TextBlob("Today is a beautiful day. Tomorrow looks like bad weather.")

In [15]:
blob.sentences 

[Sentence("Today is a beautiful day."),
 Sentence("Tomorrow looks like bad weather.")]

In [16]:
blob.detect_language()

'en'

In [17]:
blob.words

WordList(['Today', 'is', 'a', 'beautiful', 'day', 'Tomorrow', 'looks', 'like', 'bad', 'weather'])

In [18]:
blob.tags

[('Today', 'NN'),
 ('is', 'VBZ'),
 ('a', 'DT'),
 ('beautiful', 'JJ'),
 ('day', 'NN'),
 ('Tomorrow', 'NNP'),
 ('looks', 'VBZ'),
 ('like', 'IN'),
 ('bad', 'JJ'),
 ('weather', 'NN')]

In [19]:
blob.sentiment

Sentiment(polarity=0.07500000000000007, subjectivity=0.8333333333333333)

In [20]:
from textblob.sentiments import NaiveBayesAnalyzer

In [21]:
blob = TextBlob(text1, analyzer=NaiveBayesAnalyzer())

In [22]:
blob.sentiment

Sentiment(classification='neg', p_pos=0.47662917962091056, p_neg=0.5233708203790892)
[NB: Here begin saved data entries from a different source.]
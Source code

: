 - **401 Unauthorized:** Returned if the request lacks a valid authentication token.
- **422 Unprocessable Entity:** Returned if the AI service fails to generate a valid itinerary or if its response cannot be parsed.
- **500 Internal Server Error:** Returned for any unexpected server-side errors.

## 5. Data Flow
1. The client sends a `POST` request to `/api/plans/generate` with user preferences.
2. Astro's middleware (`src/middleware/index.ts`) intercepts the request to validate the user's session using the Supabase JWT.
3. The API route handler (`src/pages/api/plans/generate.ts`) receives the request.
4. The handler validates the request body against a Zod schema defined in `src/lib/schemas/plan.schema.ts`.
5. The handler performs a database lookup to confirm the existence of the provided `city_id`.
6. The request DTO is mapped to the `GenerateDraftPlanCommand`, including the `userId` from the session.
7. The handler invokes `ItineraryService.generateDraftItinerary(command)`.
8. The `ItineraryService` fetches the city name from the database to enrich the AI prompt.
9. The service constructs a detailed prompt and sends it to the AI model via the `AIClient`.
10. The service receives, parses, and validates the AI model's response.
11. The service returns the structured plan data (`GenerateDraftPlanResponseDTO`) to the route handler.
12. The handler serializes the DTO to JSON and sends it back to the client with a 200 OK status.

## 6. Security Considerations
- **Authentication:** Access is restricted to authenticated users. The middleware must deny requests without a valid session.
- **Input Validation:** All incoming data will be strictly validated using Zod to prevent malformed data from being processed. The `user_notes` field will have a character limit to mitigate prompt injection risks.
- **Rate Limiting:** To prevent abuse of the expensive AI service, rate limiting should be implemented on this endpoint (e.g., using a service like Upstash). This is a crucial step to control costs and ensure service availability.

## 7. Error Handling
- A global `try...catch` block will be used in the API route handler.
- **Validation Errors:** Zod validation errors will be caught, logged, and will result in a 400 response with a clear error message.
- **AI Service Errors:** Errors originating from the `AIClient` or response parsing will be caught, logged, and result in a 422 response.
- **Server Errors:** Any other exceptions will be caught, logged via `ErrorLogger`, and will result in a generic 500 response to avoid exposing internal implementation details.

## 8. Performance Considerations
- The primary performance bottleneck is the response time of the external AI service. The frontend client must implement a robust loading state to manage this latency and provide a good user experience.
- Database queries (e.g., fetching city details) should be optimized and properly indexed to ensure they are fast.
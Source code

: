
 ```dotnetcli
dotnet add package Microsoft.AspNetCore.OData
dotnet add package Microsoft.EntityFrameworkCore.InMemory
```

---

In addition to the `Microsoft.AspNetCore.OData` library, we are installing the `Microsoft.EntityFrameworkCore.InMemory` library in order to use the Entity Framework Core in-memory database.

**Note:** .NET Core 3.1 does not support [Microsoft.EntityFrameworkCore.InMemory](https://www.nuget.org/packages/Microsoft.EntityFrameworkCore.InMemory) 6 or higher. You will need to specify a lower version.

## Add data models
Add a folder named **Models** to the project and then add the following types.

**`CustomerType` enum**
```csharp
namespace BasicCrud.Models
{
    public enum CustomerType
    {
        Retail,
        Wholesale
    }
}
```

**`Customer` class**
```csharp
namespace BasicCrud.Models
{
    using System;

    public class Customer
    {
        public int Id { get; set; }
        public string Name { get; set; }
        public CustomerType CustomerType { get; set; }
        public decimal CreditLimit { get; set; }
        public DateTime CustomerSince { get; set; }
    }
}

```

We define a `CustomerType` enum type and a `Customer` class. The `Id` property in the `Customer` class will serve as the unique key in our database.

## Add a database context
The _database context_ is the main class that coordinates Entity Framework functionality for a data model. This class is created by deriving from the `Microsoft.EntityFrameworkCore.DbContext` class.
## Determining readability 
Shows various readability scores for a corpus of work. Installation notes:
- documentation http://www.erinhengel.com/software/textatistic/
- use the github repo https://github.com/erinhengel/Textatistic 
- unpack and python setup.py install 
- if/when it fails download VSE https://visualstudio.microsoft.com/downloads/ vs build tools 2019 
- Will need to reboot
Learn about specific measures, for example https://en.wikipedia.org/wiki/Flesch%E2%80%93Kincaid_readability_tests Probably different install on a Mac. 

In [23]:
!pip install Textatistic



In [24]:
from pathlib import Path

In [25]:
doc1 = (Path(r'./data/RomeoAndJuliet.txt').read_text())

In [26]:
from textatistic import Textatistic

In [27]:
reading_level = Textatistic(doc1)

In [28]:
reading_level.dict()

{'char_count': 133715,
 'word_count': 29279,
 'sent_count': 3403,
 'sybl_count': 34830,
 'notdalechall_count': 6963,
 'polysyblword_count': 906,
 'flesch_score': 97.46276509546402,
 'fleschkincaid_score': 1.8026725219007993,
 'gunningfog_score': 4.679298762961586,
 'smog_score': 6.0767645611351515,
 'dalechall_score': 7.818359126732924}

In [29]:
%precision 3 

'%.3f'

In [30]:
reading_level.dict()

{'char_count': 133715,
 'word_count': 29279,
 'sent_count': 3403,
 'sybl_count': 34830,
 'notdalechall_count': 6963,
 'polysyblword_count': 906,
 'flesch_score': 97.463,
 'fleschkincaid_score': 1.803,
 'gunningfog_score': 4.679,
 'smog_score': 6.077,
 'dalechall_score': 7.818}

## Similarity checking in documents 
Spacy is a high performance nlp package 
- documentation https://spacy.io/
- github https://github.com/explosion/spaCy
- usually issues with soft dir linking with error like below:
Error: Couldn't link model to 'en_core_web_sm'
    Creating a symlink in spacy/data failed. Make sure you have the required
    permissions and try re-running the command as admin, or use a
    virtualenv. You can still import the model as a module and call its
    load() method, or create the symlink manually.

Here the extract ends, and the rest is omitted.